Friday’s move showed the agency was “doing its due diligence before the distribution of the drug to patients,” said Howard Fillit, co-founder of the Alzheimer’s Drug Discovery (NASDAQ:) Foundation.
Lilly had first expected a decision by the end of last year, but in November said the FDA pushed that back until the first quarter of 2024 because the agency needed more time to review the approval application.
The Indianapolis-based drugmaker said there was no change to its 2024 financial forecast.
Donanemab, given by infusion once a month, is designed to clear from the brain a sticky protein called amyloid tied to the fatal, memory-robbing disease.
“This was definitely unexpected for us,” Anne White, president of Lilly Neuroscience, said in an interview. She noted that the news came very late in the review process and said the company had been ready to launch the drug.
White said the FDA wants the expert panel to discuss some of the unique aspects of the clinical trial used in its request for a traditional FDA approval, including issues around efficacy and safety.
In the trial, participants could stop treatment as soon as brain imaging showed that the drug had cleared the amyloid.

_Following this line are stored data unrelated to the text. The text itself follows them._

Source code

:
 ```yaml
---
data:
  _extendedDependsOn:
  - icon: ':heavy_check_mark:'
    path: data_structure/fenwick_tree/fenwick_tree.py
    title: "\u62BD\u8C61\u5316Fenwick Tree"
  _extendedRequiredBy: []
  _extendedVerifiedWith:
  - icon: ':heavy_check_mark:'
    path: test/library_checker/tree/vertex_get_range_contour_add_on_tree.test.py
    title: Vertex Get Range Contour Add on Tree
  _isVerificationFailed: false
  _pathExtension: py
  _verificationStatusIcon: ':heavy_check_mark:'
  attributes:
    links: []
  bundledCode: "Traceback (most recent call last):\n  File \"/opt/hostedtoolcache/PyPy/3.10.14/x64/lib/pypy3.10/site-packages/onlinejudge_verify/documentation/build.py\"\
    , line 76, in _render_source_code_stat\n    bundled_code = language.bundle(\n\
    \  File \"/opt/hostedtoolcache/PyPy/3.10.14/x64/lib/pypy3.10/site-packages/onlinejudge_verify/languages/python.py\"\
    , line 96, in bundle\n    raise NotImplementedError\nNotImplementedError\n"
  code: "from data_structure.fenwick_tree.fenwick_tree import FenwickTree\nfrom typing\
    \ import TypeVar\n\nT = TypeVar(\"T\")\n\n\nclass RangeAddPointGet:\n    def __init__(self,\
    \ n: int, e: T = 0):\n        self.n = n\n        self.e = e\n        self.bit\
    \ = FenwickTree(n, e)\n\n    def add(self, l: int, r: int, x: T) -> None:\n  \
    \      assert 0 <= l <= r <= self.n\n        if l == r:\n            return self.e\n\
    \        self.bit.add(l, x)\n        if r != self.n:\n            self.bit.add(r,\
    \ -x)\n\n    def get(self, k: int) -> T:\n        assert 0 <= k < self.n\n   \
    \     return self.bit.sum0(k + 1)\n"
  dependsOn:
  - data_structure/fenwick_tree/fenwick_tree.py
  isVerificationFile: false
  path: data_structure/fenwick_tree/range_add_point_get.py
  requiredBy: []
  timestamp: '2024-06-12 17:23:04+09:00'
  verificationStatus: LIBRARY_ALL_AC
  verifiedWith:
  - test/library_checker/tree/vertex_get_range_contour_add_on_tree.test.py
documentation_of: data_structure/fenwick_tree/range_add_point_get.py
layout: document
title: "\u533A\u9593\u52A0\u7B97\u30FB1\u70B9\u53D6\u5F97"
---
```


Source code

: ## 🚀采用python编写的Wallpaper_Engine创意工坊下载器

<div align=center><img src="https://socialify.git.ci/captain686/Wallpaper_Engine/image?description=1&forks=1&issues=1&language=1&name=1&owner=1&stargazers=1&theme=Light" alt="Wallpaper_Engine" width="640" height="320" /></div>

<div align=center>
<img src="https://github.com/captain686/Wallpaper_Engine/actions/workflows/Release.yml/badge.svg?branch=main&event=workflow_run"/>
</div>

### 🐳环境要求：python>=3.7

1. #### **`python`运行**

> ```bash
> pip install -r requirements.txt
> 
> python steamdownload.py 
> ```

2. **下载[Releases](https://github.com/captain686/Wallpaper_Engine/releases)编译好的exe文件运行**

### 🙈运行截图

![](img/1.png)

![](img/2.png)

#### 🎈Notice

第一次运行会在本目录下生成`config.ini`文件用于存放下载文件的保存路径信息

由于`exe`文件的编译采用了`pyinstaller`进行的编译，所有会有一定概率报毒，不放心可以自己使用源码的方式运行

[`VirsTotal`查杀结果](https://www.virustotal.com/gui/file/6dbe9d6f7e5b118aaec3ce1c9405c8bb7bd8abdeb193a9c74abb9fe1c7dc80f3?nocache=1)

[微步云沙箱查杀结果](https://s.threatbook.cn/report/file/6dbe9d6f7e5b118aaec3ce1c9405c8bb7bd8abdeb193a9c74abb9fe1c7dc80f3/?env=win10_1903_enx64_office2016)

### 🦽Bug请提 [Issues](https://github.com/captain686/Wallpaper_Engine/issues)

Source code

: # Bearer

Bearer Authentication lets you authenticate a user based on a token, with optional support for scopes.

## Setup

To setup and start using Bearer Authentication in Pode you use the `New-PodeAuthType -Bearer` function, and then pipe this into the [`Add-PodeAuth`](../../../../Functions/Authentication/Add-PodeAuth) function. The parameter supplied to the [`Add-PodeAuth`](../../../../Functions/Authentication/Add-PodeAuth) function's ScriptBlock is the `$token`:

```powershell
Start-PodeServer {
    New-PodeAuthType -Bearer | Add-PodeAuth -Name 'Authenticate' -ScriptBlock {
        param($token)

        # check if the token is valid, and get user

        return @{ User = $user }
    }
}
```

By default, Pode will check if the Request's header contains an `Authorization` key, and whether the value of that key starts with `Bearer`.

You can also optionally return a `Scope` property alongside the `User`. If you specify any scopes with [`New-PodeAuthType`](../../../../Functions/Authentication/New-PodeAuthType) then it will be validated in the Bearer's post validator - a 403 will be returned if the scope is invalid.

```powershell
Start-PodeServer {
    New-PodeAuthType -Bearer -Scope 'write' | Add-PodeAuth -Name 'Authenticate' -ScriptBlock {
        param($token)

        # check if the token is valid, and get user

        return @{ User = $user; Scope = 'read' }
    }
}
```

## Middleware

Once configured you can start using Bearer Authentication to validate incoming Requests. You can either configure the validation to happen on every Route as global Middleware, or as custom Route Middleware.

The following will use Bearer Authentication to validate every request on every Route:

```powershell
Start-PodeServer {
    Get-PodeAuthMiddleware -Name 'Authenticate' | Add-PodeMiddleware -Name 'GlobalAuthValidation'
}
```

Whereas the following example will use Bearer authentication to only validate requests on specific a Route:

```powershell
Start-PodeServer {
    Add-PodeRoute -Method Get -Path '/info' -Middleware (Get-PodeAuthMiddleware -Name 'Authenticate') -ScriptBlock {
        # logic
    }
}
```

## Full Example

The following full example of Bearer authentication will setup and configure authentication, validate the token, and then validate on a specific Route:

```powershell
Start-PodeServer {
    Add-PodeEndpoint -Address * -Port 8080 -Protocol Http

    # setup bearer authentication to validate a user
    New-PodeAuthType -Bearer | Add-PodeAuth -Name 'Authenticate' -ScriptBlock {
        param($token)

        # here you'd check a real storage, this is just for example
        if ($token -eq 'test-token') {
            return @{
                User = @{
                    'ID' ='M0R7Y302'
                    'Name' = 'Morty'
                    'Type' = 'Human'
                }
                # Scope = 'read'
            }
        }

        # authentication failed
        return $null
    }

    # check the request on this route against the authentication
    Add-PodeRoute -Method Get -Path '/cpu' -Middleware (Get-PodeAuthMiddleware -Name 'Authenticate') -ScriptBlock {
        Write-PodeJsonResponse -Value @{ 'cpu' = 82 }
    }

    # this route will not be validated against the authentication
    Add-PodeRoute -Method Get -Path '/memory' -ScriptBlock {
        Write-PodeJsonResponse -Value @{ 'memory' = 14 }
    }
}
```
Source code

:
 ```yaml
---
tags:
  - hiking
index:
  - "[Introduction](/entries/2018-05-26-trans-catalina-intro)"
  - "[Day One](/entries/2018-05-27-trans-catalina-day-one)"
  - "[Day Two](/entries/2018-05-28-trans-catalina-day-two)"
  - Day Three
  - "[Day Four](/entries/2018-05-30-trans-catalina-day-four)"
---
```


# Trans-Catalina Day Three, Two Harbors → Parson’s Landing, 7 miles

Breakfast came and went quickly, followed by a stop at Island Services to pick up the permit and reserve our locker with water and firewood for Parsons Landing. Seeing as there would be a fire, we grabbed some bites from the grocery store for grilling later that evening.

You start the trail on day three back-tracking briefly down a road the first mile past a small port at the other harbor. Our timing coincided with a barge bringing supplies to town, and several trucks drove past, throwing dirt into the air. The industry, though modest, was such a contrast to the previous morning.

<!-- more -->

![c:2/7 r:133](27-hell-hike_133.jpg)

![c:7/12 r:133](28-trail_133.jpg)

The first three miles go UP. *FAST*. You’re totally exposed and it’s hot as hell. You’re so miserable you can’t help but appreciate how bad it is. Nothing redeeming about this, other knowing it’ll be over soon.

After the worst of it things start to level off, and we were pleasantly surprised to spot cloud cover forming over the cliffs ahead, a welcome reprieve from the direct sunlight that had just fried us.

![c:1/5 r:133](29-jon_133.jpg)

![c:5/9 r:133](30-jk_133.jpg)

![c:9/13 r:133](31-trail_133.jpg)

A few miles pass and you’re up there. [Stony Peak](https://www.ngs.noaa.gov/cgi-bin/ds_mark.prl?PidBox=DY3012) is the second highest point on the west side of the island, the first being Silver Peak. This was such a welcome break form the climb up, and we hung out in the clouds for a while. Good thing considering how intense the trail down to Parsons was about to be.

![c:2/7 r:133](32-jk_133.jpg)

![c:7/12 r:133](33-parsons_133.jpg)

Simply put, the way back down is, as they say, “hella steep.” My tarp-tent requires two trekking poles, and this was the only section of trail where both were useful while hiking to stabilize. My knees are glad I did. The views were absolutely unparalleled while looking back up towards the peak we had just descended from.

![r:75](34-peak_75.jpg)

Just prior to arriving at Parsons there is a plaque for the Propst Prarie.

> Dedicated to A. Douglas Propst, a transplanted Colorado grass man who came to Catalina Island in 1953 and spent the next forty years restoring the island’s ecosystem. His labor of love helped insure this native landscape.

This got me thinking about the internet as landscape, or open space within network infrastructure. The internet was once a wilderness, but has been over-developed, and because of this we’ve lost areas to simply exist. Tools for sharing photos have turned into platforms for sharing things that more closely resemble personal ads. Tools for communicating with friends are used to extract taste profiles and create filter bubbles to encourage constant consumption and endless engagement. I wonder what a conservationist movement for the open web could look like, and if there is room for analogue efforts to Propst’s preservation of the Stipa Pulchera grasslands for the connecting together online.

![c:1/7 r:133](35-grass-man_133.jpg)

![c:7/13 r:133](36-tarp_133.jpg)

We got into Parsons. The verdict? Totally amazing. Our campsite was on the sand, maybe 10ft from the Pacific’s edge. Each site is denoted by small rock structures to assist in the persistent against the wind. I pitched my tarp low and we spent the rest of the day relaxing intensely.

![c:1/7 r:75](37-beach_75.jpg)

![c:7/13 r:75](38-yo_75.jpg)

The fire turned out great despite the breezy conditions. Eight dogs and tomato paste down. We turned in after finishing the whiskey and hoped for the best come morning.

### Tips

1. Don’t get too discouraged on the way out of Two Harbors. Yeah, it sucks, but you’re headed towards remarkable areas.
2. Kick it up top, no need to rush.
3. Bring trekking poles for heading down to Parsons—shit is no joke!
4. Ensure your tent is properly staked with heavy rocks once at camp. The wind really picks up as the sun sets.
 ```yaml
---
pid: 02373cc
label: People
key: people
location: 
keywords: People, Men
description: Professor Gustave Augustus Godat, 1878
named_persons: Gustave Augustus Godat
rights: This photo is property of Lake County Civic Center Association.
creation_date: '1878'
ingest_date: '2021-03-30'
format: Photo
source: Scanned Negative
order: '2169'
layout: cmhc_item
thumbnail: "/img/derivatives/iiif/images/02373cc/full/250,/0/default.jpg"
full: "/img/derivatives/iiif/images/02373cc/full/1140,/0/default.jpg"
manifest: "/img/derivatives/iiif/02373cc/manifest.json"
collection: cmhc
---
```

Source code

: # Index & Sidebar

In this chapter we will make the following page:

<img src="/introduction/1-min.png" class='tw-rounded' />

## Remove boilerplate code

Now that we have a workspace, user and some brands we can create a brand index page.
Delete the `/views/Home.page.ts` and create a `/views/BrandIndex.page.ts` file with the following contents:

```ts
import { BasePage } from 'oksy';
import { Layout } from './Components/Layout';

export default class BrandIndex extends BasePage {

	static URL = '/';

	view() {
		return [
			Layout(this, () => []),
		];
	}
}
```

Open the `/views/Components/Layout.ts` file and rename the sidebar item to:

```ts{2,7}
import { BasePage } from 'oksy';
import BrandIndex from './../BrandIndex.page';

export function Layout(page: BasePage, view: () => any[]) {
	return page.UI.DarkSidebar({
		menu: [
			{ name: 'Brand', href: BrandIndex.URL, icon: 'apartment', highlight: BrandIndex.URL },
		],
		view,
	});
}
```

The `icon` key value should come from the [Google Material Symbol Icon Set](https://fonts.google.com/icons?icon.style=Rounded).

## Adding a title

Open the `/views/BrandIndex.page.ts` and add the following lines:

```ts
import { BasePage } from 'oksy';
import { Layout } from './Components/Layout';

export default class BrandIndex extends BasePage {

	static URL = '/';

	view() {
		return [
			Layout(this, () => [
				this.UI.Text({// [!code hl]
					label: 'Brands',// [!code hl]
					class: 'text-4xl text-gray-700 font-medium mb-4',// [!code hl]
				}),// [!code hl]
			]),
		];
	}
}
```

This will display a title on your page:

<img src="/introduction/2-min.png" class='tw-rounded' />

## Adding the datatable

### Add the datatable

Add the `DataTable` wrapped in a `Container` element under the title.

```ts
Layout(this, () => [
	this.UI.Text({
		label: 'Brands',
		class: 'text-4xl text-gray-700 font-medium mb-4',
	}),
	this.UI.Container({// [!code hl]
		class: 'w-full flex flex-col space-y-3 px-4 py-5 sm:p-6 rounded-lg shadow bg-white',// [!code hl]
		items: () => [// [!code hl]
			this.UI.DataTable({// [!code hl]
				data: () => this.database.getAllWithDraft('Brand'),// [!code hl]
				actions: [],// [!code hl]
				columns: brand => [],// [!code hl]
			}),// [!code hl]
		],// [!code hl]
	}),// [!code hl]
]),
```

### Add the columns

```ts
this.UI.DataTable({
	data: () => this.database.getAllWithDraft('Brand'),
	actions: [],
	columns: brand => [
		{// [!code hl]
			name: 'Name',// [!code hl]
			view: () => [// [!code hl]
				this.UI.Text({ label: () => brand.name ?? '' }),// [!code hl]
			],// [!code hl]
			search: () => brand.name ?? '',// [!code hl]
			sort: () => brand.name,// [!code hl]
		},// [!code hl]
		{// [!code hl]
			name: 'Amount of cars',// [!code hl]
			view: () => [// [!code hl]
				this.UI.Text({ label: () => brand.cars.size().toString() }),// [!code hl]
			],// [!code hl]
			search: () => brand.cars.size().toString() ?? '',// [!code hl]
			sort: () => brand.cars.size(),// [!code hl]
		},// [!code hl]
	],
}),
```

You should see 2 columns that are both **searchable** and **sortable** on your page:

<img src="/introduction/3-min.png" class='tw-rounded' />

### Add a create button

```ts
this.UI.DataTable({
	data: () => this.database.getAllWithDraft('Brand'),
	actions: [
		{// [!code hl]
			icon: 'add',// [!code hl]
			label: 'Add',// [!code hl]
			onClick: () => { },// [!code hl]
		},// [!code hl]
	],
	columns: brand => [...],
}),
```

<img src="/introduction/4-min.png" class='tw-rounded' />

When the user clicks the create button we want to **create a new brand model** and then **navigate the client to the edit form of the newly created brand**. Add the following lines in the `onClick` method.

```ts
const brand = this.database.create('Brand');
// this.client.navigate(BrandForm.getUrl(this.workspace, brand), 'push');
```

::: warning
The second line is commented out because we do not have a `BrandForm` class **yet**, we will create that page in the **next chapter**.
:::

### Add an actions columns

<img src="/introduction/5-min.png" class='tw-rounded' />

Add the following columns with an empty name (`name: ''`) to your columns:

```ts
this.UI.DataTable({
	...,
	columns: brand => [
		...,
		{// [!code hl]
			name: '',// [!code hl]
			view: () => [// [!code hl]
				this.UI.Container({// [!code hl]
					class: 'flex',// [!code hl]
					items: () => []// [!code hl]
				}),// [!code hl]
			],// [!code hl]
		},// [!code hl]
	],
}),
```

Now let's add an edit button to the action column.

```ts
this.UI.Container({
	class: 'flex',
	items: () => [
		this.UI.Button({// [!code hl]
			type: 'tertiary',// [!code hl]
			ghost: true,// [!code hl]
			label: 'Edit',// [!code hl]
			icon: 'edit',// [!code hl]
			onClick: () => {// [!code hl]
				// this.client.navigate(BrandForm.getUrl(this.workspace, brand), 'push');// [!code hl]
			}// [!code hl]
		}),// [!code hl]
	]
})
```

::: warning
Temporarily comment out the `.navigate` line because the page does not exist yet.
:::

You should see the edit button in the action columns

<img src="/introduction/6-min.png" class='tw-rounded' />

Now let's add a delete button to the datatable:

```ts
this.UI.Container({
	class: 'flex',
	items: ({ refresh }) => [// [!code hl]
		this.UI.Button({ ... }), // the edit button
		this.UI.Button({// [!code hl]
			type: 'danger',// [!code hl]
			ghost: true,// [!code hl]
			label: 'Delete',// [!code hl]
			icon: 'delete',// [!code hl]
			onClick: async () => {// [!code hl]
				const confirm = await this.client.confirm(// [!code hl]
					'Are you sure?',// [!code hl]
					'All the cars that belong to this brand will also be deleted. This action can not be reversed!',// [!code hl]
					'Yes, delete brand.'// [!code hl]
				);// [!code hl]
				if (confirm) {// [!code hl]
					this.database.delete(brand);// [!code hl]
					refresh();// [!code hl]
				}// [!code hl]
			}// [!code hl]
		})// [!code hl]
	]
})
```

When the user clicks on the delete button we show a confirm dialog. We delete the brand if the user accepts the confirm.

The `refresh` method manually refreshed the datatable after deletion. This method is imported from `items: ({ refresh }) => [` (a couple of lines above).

The drug is associated with swelling and bleeding in the brain and three people on the treatment in the company’s trial have died.
The FDA also wants to review the implications of assessing patients based on levels of another Alzheimer’s-related protein called tau, which is closely linked with disease progression, White said.
“We don’t have a lot of details,” she said, noting that the agency has indicated a desire to move quickly. White said the agency will publish the meeting date in the Federal Register. They typically take place about two months after that publication.
“We certainly hope that after the advisory committee, they will make a decision quickly, and then we can make this medicine available to patients as we believe it should be,” White said.
The surprise delay follows the FDA’s decision a year ago not to grant the company an accelerated approval for the drug.
Lilly’s shares were down marginally at $775, while Biogen rose 3% to $226 in premarket hours.
More than 6 million Americans have Alzheimer’s, according to the Alzheimer’s Association.
Lilly said last year that donanemab was shown in a large clinical trial to slow progression of memory and thinking problems by 22% to 29% overall, depending on the rating scale used, which was roughly comparable to the 27% slowing seen with Leqembi.
In patients with low-to-medium levels of tau, the drug slowed disease progression by 35.1% compared with placebo, which was the main goal of the study.
Lilly’s late-stage study showed that brain swelling occurred in 24% of the donanemab treatment group. Brain bleeding occurred in 31% of the donanemab group and about 14% of the placebo group.
Analysts on average expect donanemab sales of $189.6 million in 2024, rising to $837 million next year, according to LSEG data. In February, Lilly forecast 2024 revenue of $40.4 billion to $41.6 billion, driven largely by its weight-loss and diabetes drugs.